She addressed the meeting not knowing anything about Dudley Senanayake or Madam. It was Mother and Kumatheris uncle who frequented the hut. They only knew that she would paste a beautiful picture of the Madam or Dudley Senanayake with a pipe in his mouth or a picture of John Kennedy on the wall which she used as a calendar. Soome reflected how she felt sad when John Kennedy was killed though she did not recall the exact date of his death. She even remembers reciting a poem dedicated to John Kennedy that appeared in a weekend newspaper. She remembered reciting it as an act of grief. Even today, she could remember the last line of the poem. "Aiyyo Kennedy Aiyyo Rattharan Kanda". But she could not remember who wrote the poem. She addressed Dudley Senanayaka's meeting because, prior to the supporters of Madam approached her, Senanayake's supporters not only recognised her oratorical skills but gave her the necessary training and escorted her to the meeting.

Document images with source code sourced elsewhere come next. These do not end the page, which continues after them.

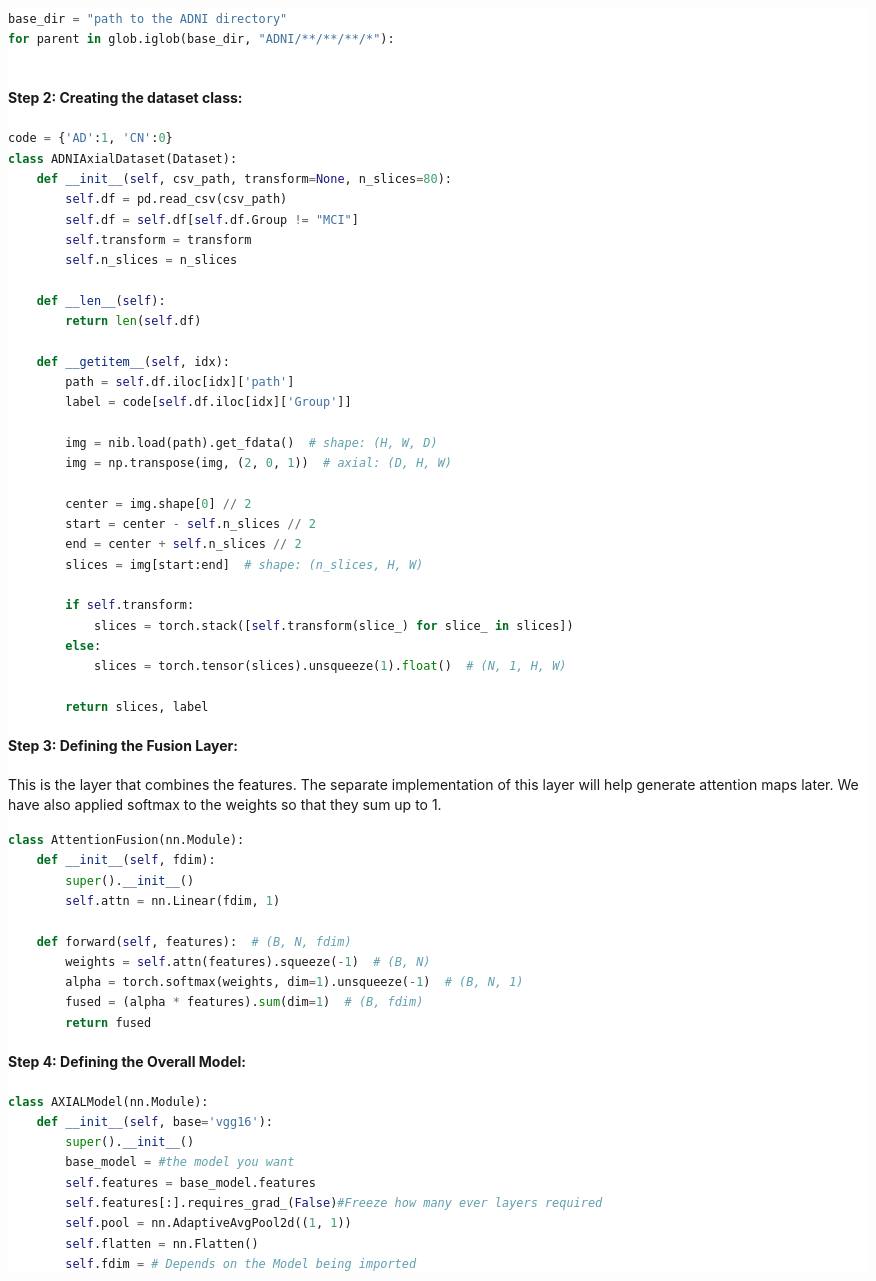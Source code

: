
 ```python
base_dir = "path to the ADNI directory"
for parent in glob.iglob(base_dir, "ADNI/**/**/**/*"):
  
```

#### Step 2: Creating the dataset class:
```python
code = {'AD':1, 'CN':0}
class ADNIAxialDataset(Dataset):
    def __init__(self, csv_path, transform=None, n_slices=80):
        self.df = pd.read_csv(csv_path)
        self.df = self.df[self.df.Group != "MCI"]
        self.transform = transform
        self.n_slices = n_slices

    def __len__(self):
        return len(self.df)

    def __getitem__(self, idx):
        path = self.df.iloc[idx]['path']
        label = code[self.df.iloc[idx]['Group']]

        img = nib.load(path).get_fdata()  # shape: (H, W, D)
        img = np.transpose(img, (2, 0, 1))  # axial: (D, H, W)

        center = img.shape[0] // 2
        start = center - self.n_slices // 2
        end = center + self.n_slices // 2
        slices = img[start:end]  # shape: (n_slices, H, W)

        if self.transform:
            slices = torch.stack([self.transform(slice_) for slice_ in slices])
        else:
            slices = torch.tensor(slices).unsqueeze(1).float()  # (N, 1, H, W)

        return slices, label
```
#### Step 3: Defining the Fusion Layer:
This is the layer that combines the features. The separate implementation of this layer will help generate attention maps later. We have also applied softmax to the weights so that they sum up to 1.
```python
class AttentionFusion(nn.Module):
    def __init__(self, fdim):
        super().__init__()
        self.attn = nn.Linear(fdim, 1)

    def forward(self, features):  # (B, N, fdim)
        weights = self.attn(features).squeeze(-1)  # (B, N)
        alpha = torch.softmax(weights, dim=1).unsqueeze(-1)  # (B, N, 1)
        fused = (alpha * features).sum(dim=1)  # (B, fdim)
        return fused
```
#### Step 4: Defining the Overall Model:
```python
class AXIALModel(nn.Module):
    def __init__(self, base='vgg16'):
        super().__init__()
        base_model = #the model you want
        self.features = base_model.features
        self.features[:].requires_grad_(False)#Freeze how many ever layers required
        self.pool = nn.AdaptiveAvgPool2d((1, 1))
        self.flatten = nn.Flatten()
        self.fdim = # Depends on the Model being imported
```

"Your aunty is passing hints at me because I addressed the meeting. I am very angry because your aunty thinks that we get meals from you free of charge." She remembered sharing her emotions with Sirinatha. For a moment, Sirinatha looked at Soome's angry face. When she is angry, her face turns red and eyes shrink. She also shivers a bit.

"Your action was uncalled for"

"How could that be? Your aunty is the person who got fever. All because we have been born poor," said Soome with a tone mixed with sadness and anger.

"You were not born poor. If you spoke at the meeting on your own accord, you do not want to worry about any other remarks and do not be angry with me," Sirinatha said with a high pitched voice. Soome thought that villagers would have welcome her back to the village had she gone to that country with her father John Jackson. She could have gone with him without being poor and suffering as a consequence. Nanawathi Hamine asked who she was to talk about Madam.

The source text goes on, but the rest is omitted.